La climatologue suisse Sonia Seneviratne, enseignante à l’Ecole polytechnique fédérale de Zurich et vice-présidente du premier groupe de travail du Groupe d’experts intergouvernemental sur l’évolution du climat (GIEC), analyse les divers événements climatiques extrêmes qui ont lieu actuellement dans le monde. Des températures caniculaires aux Etats-Unis, des incendies dévastateurs en Russie jusqu’aux pluies diluviennes en Chine, le dérèglement climatique serait-il le principal coupable de ces catastrophes survenues en 2024 ?
L’observation frappante est que ces événements se produisent alors que la phase d’El Niño, un réchauffement du Pacifique équatorial qui augmente les températures mondiales, s’est essentiellement terminée.
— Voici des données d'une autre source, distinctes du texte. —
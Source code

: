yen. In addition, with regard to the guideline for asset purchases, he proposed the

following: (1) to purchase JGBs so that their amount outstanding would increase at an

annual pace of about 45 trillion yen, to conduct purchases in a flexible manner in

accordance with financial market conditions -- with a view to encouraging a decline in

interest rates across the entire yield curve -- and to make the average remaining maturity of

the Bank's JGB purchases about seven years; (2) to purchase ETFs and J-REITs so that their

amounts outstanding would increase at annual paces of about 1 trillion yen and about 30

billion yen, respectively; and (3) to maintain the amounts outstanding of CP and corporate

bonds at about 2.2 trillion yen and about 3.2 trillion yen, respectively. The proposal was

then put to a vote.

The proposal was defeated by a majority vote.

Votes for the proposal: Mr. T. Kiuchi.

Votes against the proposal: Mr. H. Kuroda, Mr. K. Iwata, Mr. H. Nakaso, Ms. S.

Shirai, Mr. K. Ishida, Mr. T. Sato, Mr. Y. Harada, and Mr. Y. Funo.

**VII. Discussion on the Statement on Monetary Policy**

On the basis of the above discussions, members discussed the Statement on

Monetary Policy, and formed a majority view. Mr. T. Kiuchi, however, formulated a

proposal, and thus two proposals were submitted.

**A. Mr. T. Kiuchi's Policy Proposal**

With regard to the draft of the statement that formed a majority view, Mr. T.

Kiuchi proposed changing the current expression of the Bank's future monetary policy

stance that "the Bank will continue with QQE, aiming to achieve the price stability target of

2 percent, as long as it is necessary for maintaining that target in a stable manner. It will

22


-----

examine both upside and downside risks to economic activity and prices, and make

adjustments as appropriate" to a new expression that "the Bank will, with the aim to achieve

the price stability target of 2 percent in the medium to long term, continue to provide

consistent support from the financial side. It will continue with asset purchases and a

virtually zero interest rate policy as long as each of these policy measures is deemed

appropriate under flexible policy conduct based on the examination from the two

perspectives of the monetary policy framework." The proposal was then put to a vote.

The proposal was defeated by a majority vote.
Il est donc clair que ces effets dramatiques et palpables sont en grande partie liés aux activités humaines et aux changements climatiques. Comparé à l’époque préindustrielle, notre planète a connu un réchauffement de 1,2 °C, provoquant une augmentation des canicules en termes de fréquence, de durée et d’intensité. Un air plus chaud provoque une évaporation accrue des sols, exacerbant les sécheresses. Cependant, ce même air chaud peut contenir plus d’humidité, entraînant des précipitations plus intenses. Avec une température plus élevée, les cyclones tropicaux ont tendance à se renforcer et à provoquer des pluies plus importantes, comme nous l’avons observé avec Beryl.
Est-ce désormais notre nouvelle réalité ?
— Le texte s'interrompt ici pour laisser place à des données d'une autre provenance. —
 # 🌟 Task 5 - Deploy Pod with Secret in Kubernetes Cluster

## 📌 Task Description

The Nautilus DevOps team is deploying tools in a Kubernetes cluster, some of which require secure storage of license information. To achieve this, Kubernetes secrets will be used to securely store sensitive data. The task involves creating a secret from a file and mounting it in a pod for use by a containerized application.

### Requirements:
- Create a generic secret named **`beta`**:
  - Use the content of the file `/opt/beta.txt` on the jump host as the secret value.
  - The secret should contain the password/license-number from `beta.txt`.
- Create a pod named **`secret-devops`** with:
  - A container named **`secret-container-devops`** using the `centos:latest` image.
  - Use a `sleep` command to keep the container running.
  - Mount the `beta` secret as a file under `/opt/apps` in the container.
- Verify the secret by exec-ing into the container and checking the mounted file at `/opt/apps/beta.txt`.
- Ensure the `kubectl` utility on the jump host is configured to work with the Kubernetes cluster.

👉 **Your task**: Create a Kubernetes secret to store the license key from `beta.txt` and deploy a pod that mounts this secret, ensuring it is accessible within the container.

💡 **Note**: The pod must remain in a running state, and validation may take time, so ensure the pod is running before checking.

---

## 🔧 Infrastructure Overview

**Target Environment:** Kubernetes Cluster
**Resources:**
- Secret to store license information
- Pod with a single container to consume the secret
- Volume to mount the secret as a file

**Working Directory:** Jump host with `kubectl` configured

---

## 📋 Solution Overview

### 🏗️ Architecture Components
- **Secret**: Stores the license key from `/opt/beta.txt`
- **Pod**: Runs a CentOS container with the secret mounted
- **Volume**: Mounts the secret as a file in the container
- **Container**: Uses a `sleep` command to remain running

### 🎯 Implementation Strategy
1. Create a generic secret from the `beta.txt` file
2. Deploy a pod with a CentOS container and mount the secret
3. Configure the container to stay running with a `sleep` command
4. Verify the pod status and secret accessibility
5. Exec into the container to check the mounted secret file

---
Vraiment pas, car sans une réduction immédiate des émissions de gaz à effet de serre, les choses vont se détériorer davantage. Les périodes de chaleur qui survenaient une fois tous les 10 ans pendant la période préindustrielle se présentent maintenant trois fois dans le même laps de temps avec un réchauffement planétaire de 1 °C. Elles se présenteront quatre fois avec un réchauffement de 1,5 °C et neuf fois avec une augmentation de 4 °C. Avec une augmentation de 2 °C, les précipitations sur les continents seront en moyenne 70 % plus fréquentes et à 4 °C, elles seront 170 % plus fréquentes.
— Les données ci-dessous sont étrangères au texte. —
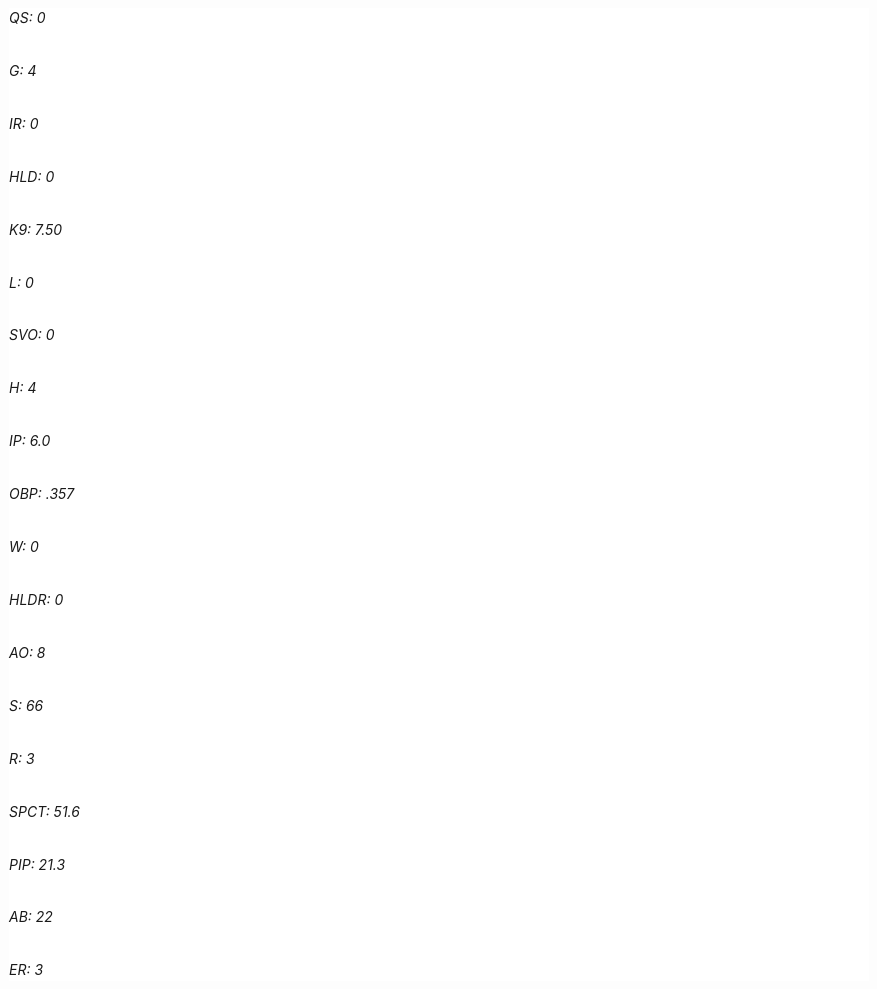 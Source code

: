 ###### QS: 0
###### G: 4
###### IR: 0
###### HLD: 0
###### K9: 7.50
###### L: 0
###### SVO: 0
###### H: 4
###### IP: 6.0
###### OBP: .357
###### W: 0
###### HLDR: 0
###### AO: 8
###### S: 66
###### R: 3
###### SPCT: 51.6
###### PIP: 21.3
###### AB: 22
###### ER: 3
Le changement climatique n’est pas une crise temporaire. Dans le meilleur scénario, en supposant que nous réussissons à ramener à zéro les émissions nettes de gaz à effet de serre, nous pourrions stabiliser la température. Nous subirions alors des canicules, des grosses pluies ou des sécheresses tout aussi fréquentes et intenses qu’aujourd’hui. Dans le pire des cas, nous serions confrontés à des événements très différents de ceux que nous connaissons aujourd’hui, avec un climat encore plus instable et le risque d’atteindre des points de basculement globaux ou régionaux. De toute manière, nous ne reviendrons jamais au climat du XXe siècle. C’est très différent de la crise du Covid-19, où un vaccin a été trouvé et la vie est revenue à la normale. Nous devons faire le deuil du climat d’antan.